Money and athletic ability aren’t the only things an Olympic athlete needs, either. It helps immensely to have a good support system, family and community- which everyone certainly doesn’t have. Olympians also need an enormous amount of drive, and that isn’t distributed at all equitably.

When Olympic swimmer Michael Phelps’ coach first noticed the young aspiring athlete, the coach noted Phelps had the ideal physique for swimmer- that is, broad shoulders and a deep chest.

He noted in the same breath that Phelps loved to train.

Not everyone loves to train. Far from it.

For those rare souls who do, and are also lucky enough to possess enough of the other requirements to make it all the way to the Tokyo games, there is the dream of gold.

It isn’t the dream of a gold medal, of a podium or a national anthem playing- or not playing- or a flag flying- or not flying.

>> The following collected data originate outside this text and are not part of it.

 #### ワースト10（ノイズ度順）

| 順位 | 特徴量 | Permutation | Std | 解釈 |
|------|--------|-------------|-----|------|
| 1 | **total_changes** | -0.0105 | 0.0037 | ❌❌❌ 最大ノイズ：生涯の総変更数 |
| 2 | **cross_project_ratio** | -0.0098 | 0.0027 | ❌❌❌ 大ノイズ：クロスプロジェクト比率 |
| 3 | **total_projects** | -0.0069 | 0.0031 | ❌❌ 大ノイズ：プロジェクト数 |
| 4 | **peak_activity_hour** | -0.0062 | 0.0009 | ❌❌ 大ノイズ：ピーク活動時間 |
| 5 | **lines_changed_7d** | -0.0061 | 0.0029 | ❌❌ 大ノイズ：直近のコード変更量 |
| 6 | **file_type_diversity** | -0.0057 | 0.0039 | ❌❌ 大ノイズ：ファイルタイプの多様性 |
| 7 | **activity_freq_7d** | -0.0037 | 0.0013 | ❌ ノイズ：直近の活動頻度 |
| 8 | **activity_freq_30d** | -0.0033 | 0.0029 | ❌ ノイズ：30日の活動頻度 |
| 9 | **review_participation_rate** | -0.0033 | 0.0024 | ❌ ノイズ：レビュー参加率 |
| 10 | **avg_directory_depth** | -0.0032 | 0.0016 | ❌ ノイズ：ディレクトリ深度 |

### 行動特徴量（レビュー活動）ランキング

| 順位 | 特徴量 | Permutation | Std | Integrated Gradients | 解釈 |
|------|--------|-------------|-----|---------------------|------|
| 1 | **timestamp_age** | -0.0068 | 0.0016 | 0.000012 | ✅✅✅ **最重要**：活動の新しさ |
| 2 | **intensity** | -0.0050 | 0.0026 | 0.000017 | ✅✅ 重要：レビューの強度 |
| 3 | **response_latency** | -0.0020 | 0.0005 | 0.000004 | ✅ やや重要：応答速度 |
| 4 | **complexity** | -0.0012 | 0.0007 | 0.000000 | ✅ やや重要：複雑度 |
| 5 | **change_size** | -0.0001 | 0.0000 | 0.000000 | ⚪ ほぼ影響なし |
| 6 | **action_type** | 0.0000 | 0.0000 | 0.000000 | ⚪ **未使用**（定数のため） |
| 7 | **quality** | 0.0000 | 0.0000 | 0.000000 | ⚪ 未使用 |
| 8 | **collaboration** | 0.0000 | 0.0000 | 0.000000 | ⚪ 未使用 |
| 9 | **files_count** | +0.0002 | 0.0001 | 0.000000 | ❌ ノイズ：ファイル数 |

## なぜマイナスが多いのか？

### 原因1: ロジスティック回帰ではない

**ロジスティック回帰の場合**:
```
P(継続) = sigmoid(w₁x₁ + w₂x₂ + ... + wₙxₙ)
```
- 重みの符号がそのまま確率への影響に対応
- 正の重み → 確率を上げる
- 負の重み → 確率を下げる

It is the dream of perfection.

Of achieving that all-time, record-breaking performance, that one perfect run-through of a routine practiced a million times, only not in practice, not alone. The dream is achieving sports perfection when it matters most, when your team and your country are counting on you.

Perfection at the perfect time.

When an athlete achieves this, we know. When we are fortunate enough to witness it, we feel it, we share in it. It’s magical.

If the magic of the transcendental athletic performance is lost on modern sensibilities, are we the poorer for it?